* Brief:
Transcribe word for word the lines spanning the line with "click **Site permissions**.</span></span>" through the end of the records.
Records supplied START
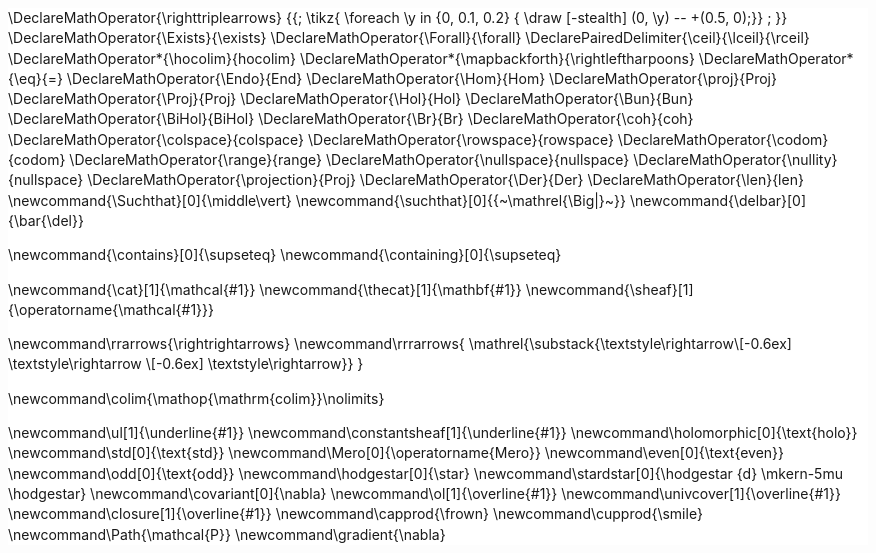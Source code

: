 \DeclareMathOperator{\righttriplearrows} {{\; \tikz{ \foreach \y in {0, 0.1, 0.2} { \draw [-stealth] (0, \y) -- +(0.5, 0);}} \; }}
\DeclareMathOperator{\Exists}{\exists}
\DeclareMathOperator{\Forall}{\forall}
\DeclarePairedDelimiter{\ceil}{\lceil}{\rceil}
\DeclareMathOperator*{\hocolim}{hocolim}
\DeclareMathOperator*{\mapbackforth}{\rightleftharpoons}
\DeclareMathOperator*{\eq}{=}
\DeclareMathOperator{\Endo}{End}
\DeclareMathOperator{\Hom}{Hom}
\DeclareMathOperator{\proj}{Proj}
\DeclareMathOperator{\Proj}{Proj}
\DeclareMathOperator{\Hol}{Hol}
\DeclareMathOperator{\Bun}{Bun}
\DeclareMathOperator{\BiHol}{BiHol}
\DeclareMathOperator{\Br}{Br}
\DeclareMathOperator{\coh}{coh}
\DeclareMathOperator{\colspace}{colspace}
\DeclareMathOperator{\rowspace}{rowspace}
\DeclareMathOperator{\codom}{codom}
\DeclareMathOperator{\range}{range}
\DeclareMathOperator{\nullspace}{nullspace}
\DeclareMathOperator{\nullity}{nullspace}
\DeclareMathOperator{\projection}{Proj}
\DeclareMathOperator{\Der}{Der}
\DeclareMathOperator{\len}{len}
\newcommand{\Suchthat}[0]{\middle\vert}
\newcommand{\suchthat}[0]{{~\mathrel{\Big|}~}}
\newcommand{\delbar}[0]{\bar{\del}}


\newcommand{\contains}[0]{\supseteq}
\newcommand{\containing}[0]{\supseteq}

\newcommand{\cat}[1]{\mathcal{#1}}
\newcommand{\thecat}[1]{\mathbf{#1}}
\newcommand{\sheaf}[1]{\operatorname{\mathcal{#1}}}

\newcommand\rrarrows{\rightrightarrows}
\newcommand\rrrarrows{
    \mathrel{\substack{\textstyle\rightarrow\\[-0.6ex]
        \textstyle\rightarrow \\[-0.6ex]
        \textstyle\rightarrow}}
}

\newcommand\colim{\mathop{\mathrm{colim}}\nolimits}


\newcommand\ul[1]{\underline{#1}}
\newcommand\constantsheaf[1]{\underline{#1}}
\newcommand\holomorphic[0]{\text{holo}}
\newcommand\std[0]{\text{std}}
\newcommand\Mero[0]{\operatorname{Mero}}
\newcommand\even[0]{\text{even}}
\newcommand\odd[0]{\text{odd}}
\newcommand\hodgestar[0]{\star}
\newcommand\stardstar[0]{\hodgestar {d} \mkern-5mu \hodgestar}
\newcommand\covariant[0]{\nabla}
\newcommand\ol[1]{\overline{#1}}
\newcommand\univcover[1]{\overline{#1}}
\newcommand\closure[1]{\overline{#1}}
\newcommand\capprod{\frown}
\newcommand\cupprod{\smile}
\newcommand\Path{\mathcal{P}}
\newcommand\gradient{\nabla}
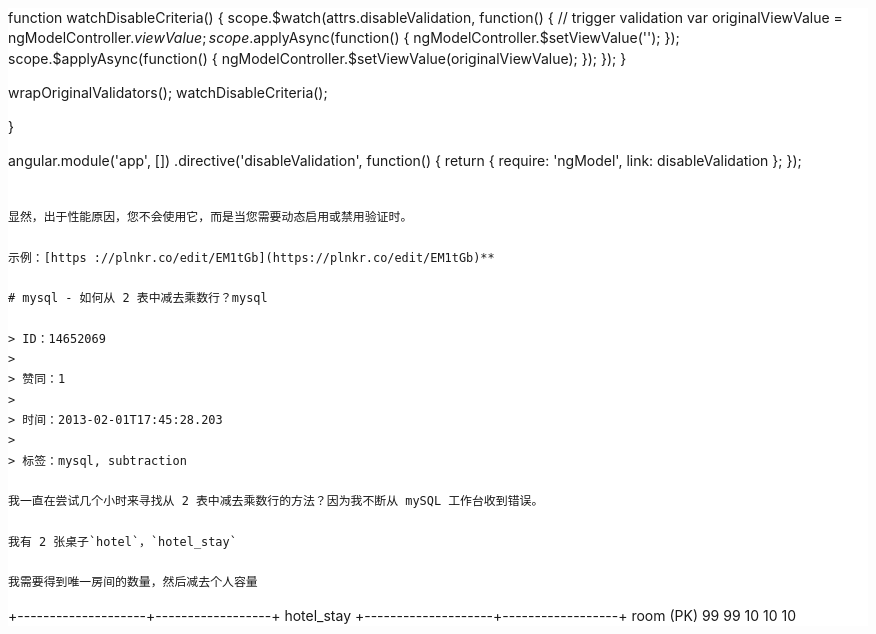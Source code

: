   function watchDisableCriteria() {
    scope.$watch(attrs.disableValidation, function() {
      // trigger validation
      var originalViewValue = ngModelController.$viewValue;
      scope.$applyAsync(function() {
        ngModelController.$setViewValue('');
      });
      scope.$applyAsync(function() {
        ngModelController.$setViewValue(originalViewValue);
      });
    });
  }

  wrapOriginalValidators();
  watchDisableCriteria();

}

angular.module('app', [])
  .directive('disableValidation', function() {
    return {
      require: 'ngModel',
      link: disableValidation
    };
  }); 
```

显然，出于性能原因，您不会使用它，而是当您需要动态启用或禁用验证时。

示例：[https ://plnkr.co/edit/EM1tGb](https://plnkr.co/edit/EM1tGb)**

# mysql - 如何从 2 表中减去乘数行？mysql

> ID：14652069
> 
> 赞同：1
> 
> 时间：2013-02-01T17:45:28.203
> 
> 标签：mysql, subtraction

我一直在尝试几个小时来寻找从 2 表中减去乘数行的方法？因为我不断从 mySQL 工作台收到错误。

我有 2 张桌子`hotel`，`hotel_stay`

我需要得到唯一房间的数量，然后减去个人容量

```
+--------------------+------------------+
hotel_stay
+--------------------+------------------+
room (PK)
99
99
10
10
10
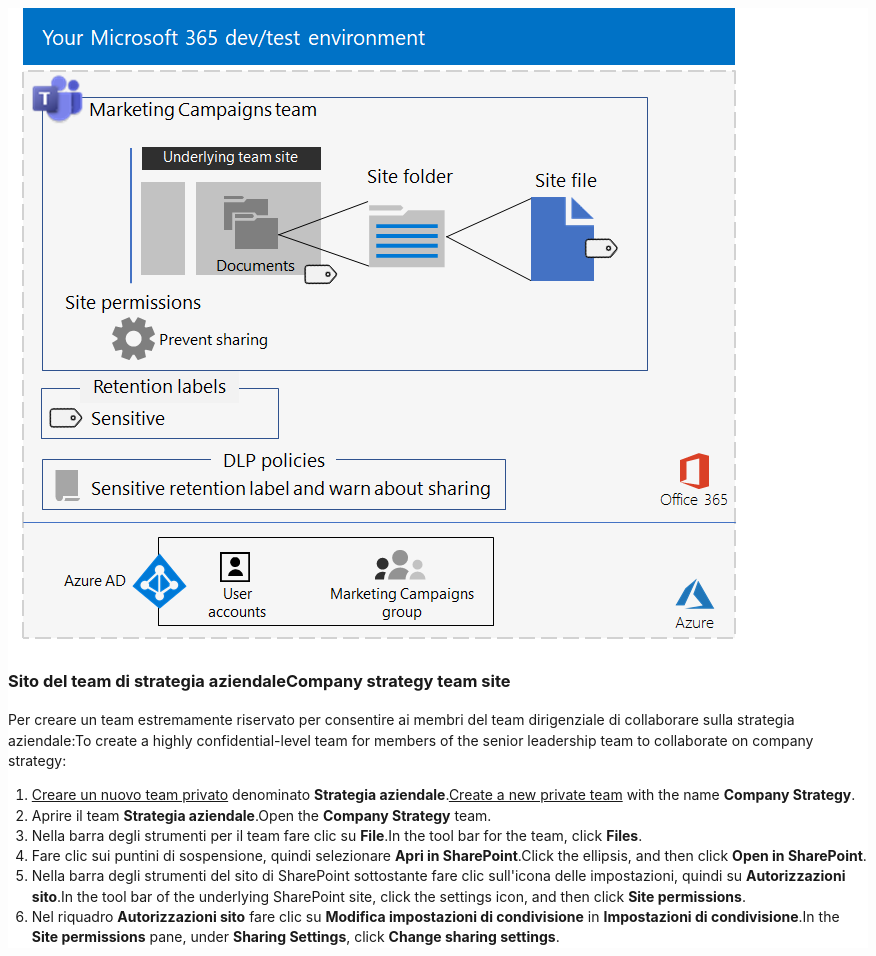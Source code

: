![Configurazione per il team Campagne di marketing.](../../media/sensitive-team-config-dev-test.png)
  
### <a name="company-strategy-team-site"></a><span data-ttu-id="7ce9d-202">Sito del team di strategia aziendale</span><span class="sxs-lookup"><span data-stu-id="7ce9d-202">Company strategy team site</span></span>

<span data-ttu-id="7ce9d-203">Per creare un team estremamente riservato per consentire ai membri del team dirigenziale di collaborare sulla strategia aziendale:</span><span class="sxs-lookup"><span data-stu-id="7ce9d-203">To create a highly confidential-level team for members of the senior leadership team to collaborate on company strategy:</span></span>

1. <span data-ttu-id="7ce9d-204">[Creare un nuovo team privato](https://support.office.com/article/174adf5f-846b-4780-b765-de1a0a737e2b) denominato **Strategia aziendale**.</span><span class="sxs-lookup"><span data-stu-id="7ce9d-204">[Create a new private team](https://support.office.com/article/174adf5f-846b-4780-b765-de1a0a737e2b) with the name **Company Strategy**.</span></span>
2. <span data-ttu-id="7ce9d-205">Aprire il team **Strategia aziendale**.</span><span class="sxs-lookup"><span data-stu-id="7ce9d-205">Open the **Company Strategy** team.</span></span>
3.  <span data-ttu-id="7ce9d-206">Nella barra degli strumenti per il team fare clic su **File**.</span><span class="sxs-lookup"><span data-stu-id="7ce9d-206">In the tool bar for the team, click **Files**.</span></span>
4.  <span data-ttu-id="7ce9d-207">Fare clic sui puntini di sospensione, quindi selezionare **Apri in SharePoint**.</span><span class="sxs-lookup"><span data-stu-id="7ce9d-207">Click the ellipsis, and then click **Open in SharePoint**.</span></span>
5.  <span data-ttu-id="7ce9d-208">Nella barra degli strumenti del sito di SharePoint sottostante fare clic sull'icona delle impostazioni, quindi su **Autorizzazioni sito**.</span><span class="sxs-lookup"><span data-stu-id="7ce9d-208">In the tool bar of the underlying SharePoint site, click the settings icon, and then click **Site permissions**.</span></span>
6.  <span data-ttu-id="7ce9d-209">Nel riquadro **Autorizzazioni sito** fare clic su **Modifica impostazioni di condivisione** in **Impostazioni di condivisione**.</span><span class="sxs-lookup"><span data-stu-id="7ce9d-209">In the **Site permissions** pane, under **Sharing Settings**, click **Change sharing settings**.</span></span>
Records supplied END
* Solution for this problem:
5.  <span data-ttu-id="7ce9d-208">Nella barra degli strumenti del sito di SharePoint sottostante fare clic sull'icona delle impostazioni, quindi su **Autorizzazioni sito**.</span><span class="sxs-lookup"><span data-stu-id="7ce9d-208">In the tool bar of the underlying SharePoint site, click the settings icon, and then click **Site permissions**.</span></span>
6.  <span data-ttu-id="7ce9d-209">Nel riquadro **Autorizzazioni sito** fare clic su **Modifica impostazioni di condivisione** in **Impostazioni di condivisione**.</span><span class="sxs-lookup"><span data-stu-id="7ce9d-209">In the **Site permissions** pane, under **Sharing Settings**, click **Change sharing settings**.</span></span>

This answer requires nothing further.